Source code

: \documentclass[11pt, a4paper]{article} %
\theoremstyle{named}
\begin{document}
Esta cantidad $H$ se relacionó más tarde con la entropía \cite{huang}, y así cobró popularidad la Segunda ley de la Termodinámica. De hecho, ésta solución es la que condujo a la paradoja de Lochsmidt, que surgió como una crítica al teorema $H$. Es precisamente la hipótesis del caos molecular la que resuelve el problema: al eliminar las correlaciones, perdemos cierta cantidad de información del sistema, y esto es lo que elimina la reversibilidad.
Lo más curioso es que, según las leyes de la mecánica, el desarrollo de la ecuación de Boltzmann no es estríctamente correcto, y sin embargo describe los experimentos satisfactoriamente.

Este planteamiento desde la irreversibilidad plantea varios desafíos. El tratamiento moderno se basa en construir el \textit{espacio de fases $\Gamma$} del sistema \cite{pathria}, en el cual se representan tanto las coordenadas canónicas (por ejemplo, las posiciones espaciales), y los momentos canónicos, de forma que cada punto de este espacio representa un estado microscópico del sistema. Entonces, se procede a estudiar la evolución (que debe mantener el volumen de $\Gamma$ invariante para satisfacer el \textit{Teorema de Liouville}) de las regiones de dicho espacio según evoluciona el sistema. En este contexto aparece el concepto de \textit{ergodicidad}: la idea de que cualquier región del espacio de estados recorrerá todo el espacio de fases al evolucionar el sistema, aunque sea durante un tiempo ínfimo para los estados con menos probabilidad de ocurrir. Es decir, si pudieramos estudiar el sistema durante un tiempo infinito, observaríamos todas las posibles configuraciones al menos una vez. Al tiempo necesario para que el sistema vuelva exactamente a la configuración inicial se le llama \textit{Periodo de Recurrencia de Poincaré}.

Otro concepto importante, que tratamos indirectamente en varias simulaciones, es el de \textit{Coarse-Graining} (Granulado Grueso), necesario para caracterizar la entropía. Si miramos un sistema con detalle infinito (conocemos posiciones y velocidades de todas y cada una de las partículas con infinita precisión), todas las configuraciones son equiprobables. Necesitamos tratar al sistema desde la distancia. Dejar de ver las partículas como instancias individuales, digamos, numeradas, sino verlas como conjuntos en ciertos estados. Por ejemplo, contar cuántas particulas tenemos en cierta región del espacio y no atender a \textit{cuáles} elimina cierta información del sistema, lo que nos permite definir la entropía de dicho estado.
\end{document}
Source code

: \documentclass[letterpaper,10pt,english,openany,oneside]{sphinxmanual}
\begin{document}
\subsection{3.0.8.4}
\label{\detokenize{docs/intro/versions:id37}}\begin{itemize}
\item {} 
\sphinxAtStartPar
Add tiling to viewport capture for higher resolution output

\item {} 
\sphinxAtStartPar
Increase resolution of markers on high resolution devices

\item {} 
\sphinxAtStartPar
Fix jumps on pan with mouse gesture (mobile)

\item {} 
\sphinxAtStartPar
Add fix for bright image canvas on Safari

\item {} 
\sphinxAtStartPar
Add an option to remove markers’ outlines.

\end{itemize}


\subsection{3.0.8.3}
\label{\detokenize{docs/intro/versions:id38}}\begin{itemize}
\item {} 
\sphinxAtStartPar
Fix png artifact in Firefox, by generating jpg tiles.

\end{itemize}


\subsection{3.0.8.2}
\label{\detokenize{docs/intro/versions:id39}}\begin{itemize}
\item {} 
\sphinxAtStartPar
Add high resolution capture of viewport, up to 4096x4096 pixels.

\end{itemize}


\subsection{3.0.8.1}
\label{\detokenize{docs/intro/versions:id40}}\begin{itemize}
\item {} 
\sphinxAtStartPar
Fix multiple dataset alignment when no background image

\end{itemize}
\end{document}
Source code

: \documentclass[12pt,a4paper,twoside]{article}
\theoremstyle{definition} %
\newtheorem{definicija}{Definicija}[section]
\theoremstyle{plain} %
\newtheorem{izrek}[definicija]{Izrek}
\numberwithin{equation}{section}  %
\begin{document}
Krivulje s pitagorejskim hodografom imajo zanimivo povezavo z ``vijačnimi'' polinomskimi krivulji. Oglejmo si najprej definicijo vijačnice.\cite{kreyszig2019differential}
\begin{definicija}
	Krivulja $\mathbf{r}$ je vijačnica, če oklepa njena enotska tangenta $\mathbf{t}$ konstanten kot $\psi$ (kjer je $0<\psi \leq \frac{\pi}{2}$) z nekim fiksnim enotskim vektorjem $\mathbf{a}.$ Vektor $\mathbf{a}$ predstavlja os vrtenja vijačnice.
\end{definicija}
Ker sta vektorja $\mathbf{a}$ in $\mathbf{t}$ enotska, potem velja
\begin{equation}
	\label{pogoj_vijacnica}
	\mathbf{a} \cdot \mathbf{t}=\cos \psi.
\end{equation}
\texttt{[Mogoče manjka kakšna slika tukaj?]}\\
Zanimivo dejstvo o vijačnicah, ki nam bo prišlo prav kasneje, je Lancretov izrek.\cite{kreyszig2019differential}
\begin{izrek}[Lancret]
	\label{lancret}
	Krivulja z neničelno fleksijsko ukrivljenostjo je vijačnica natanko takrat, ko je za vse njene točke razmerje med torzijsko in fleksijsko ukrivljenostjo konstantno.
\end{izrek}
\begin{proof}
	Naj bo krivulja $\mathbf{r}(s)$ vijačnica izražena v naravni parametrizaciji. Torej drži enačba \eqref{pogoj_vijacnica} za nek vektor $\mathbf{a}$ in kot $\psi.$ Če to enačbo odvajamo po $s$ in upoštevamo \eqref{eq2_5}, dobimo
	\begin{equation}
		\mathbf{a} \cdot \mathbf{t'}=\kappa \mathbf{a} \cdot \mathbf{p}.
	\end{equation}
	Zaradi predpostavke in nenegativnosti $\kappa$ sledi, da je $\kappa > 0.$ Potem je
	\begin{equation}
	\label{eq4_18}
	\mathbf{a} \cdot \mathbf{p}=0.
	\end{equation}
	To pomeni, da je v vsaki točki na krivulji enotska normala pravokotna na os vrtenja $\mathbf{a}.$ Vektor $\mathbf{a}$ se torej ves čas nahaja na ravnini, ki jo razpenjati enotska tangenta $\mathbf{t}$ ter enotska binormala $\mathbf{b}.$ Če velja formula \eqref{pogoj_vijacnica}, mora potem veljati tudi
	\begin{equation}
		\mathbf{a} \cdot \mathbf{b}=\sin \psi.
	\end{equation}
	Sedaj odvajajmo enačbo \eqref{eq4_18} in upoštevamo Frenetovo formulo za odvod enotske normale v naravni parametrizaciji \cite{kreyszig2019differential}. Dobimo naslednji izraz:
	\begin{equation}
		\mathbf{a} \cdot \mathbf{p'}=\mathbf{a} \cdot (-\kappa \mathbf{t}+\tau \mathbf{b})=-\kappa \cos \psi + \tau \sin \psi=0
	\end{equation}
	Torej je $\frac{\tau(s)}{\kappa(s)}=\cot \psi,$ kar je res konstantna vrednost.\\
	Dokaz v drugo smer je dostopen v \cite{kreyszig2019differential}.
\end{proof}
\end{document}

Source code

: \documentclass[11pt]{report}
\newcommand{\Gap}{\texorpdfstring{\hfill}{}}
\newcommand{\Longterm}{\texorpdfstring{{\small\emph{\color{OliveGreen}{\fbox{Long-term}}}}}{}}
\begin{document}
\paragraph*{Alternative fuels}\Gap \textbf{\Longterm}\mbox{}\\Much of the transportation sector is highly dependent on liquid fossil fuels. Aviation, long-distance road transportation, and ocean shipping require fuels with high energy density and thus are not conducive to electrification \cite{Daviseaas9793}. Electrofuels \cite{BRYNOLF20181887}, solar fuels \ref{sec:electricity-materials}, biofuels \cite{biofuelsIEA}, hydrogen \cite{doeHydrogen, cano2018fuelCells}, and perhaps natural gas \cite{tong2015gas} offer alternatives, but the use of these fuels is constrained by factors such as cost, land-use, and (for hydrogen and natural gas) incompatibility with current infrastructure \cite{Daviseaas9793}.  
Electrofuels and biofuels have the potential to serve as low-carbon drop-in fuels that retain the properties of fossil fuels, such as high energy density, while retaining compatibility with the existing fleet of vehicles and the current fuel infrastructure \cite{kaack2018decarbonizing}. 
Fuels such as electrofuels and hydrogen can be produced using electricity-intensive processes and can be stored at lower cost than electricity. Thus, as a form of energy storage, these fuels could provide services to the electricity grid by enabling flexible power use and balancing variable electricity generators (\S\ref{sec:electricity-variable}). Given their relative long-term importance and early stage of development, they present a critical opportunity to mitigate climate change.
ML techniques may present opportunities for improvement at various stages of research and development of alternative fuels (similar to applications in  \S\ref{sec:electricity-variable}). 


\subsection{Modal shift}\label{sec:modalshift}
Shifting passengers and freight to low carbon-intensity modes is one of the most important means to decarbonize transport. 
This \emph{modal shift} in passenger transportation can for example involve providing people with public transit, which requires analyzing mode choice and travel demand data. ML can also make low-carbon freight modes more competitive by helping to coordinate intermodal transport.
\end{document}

==*==

### Task to carry out
Each line of the entries that contains the word "intro" should be listed.

### Exercise output
\label{\detokenize{docs/intro/versions:id37}}\begin{itemize}
\label{\detokenize{docs/intro/versions:id38}}\begin{itemize}
\label{\detokenize{docs/intro/versions:id39}}\begin{itemize}
\label{\detokenize{docs/intro/versions:id40}}\begin{itemize}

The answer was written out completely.